In the spring of 2017, DEA agents began investigating a large-scale drug trafficking operation operated by brothers Yusef Phillips and Ray Anthony Lee. Using evidence they obtained over the many months of their investigation, DEA agents obtained permission to tap Phillips and Lee's cell phones. Casting the net permitted by their Title III wiretaps, agents uncovered text messages and recorded conversations between Alex Castro and Phillips and between Dante Howard and Phillips wherein they discussed purported drug transactions. Based on their investigation, agents arrested seventeen members of the alleged drug trafficking operation, including Castro, Howard, and Solon Tatum.  A jury subsequently convicted all three defendants of conspiring to distribute controlled substances, among other charges.

On appeal, Castro challenged the district court's order denying his motion to suppress the evidence obtained through the wiretaps. Chiefly, he argued the wiretaps were not necessary because the Government had already obtained substantial evidence against the members of the drug trafficking organization using traditional investigation methods by the time they submitting their wiretapping applications. In a published opinion, the Court agreed with the district court's order denying Castro's motion. Like the district court, the Court accepted the Government's representation that traditional investigation techniques were unlikely to lead agents to Phillips and Lee's sources of supply. The fact the DEA accomplished some of its goals using traditional investigation techniques, the Court concluded, did not mean it had to call off the remainder of its investigation.

Howard challenged the sufficiency of the evidence supporting his conspiracy conviction.
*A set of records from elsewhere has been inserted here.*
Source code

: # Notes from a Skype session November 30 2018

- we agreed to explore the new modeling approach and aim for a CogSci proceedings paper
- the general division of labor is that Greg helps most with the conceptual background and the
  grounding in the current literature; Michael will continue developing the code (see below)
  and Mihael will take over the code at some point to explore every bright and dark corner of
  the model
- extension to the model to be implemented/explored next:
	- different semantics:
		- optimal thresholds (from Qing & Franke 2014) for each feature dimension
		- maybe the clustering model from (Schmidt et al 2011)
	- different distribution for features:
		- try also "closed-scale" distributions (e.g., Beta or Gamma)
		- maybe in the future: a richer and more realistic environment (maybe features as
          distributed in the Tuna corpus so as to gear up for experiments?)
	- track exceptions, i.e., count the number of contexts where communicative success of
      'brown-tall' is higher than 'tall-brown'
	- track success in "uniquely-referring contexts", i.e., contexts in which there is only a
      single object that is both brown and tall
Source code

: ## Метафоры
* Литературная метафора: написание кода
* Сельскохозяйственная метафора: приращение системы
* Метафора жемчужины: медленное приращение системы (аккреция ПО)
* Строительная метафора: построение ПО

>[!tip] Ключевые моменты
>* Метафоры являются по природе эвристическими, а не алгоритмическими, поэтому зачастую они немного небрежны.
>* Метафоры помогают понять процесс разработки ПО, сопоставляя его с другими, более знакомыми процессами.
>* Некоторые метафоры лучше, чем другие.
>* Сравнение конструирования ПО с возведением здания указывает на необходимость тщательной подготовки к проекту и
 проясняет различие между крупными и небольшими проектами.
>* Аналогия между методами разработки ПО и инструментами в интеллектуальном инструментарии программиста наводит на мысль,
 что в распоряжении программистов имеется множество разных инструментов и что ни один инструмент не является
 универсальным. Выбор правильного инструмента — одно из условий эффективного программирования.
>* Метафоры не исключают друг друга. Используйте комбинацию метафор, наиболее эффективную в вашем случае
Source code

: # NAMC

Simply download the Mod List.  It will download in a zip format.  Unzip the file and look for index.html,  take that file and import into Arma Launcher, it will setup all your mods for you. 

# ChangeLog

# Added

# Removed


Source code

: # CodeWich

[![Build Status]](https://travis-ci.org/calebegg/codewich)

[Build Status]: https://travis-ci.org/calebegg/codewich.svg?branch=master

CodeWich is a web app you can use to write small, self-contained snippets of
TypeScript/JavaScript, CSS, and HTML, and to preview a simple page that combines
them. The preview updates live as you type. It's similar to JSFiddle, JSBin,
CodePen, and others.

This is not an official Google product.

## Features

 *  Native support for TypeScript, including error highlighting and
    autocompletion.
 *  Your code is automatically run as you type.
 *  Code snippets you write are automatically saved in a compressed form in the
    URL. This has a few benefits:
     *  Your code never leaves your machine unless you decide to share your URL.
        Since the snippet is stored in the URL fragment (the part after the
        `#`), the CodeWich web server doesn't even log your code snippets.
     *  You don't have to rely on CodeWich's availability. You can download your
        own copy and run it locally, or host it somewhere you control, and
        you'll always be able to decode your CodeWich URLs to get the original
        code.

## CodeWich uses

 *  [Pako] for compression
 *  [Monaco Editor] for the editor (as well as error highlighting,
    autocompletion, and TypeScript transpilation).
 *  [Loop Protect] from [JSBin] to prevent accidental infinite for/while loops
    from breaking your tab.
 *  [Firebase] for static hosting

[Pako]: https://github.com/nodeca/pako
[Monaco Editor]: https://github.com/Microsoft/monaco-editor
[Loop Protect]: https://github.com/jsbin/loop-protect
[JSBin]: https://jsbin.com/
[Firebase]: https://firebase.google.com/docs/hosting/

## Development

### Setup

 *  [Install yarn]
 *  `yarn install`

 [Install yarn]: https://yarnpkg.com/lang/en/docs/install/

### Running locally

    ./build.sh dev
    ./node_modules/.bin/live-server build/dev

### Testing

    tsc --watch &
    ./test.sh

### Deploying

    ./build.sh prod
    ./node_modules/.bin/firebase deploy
The Government, he claimed, only presented evidence he purchased drugs from Phillips, not that he was involved in the drug trafficking operation. The Court rejected this argument, pointing to Phillips's testimony that he sold large quantities of drugs to Howard from late 2016 through September of 2017, evidence that Phillips and Howard used coded language attributed to drug dealing, and their concerns about avoiding detection by law enforcement. Citing to the same evidence, the Court also rejected Howard's hearsay challenge to certain statements introduced against him pursuant to the co-conspirator exception to the hearsay rule.

Tatum likewise challenged the sufficiency of the evidence supporting his conspiracy conviction. Not so, the Court held. Pointing to Lee's testimony about fronting a kilogram of cocaine to Tatum on two occasions, the Court concluded the jury correctly found he was a participant in the drug trafficking organization.

Tatum also challenged his conviction for possessing cocaine with the intent to distribute on July 18, 2017, noting the Government introduced no evidence he sold cocaine after that date. The Court rejected this argument as well, holding the Government merely had to prove his intent to distribute the drugs, not that he actually distributed them.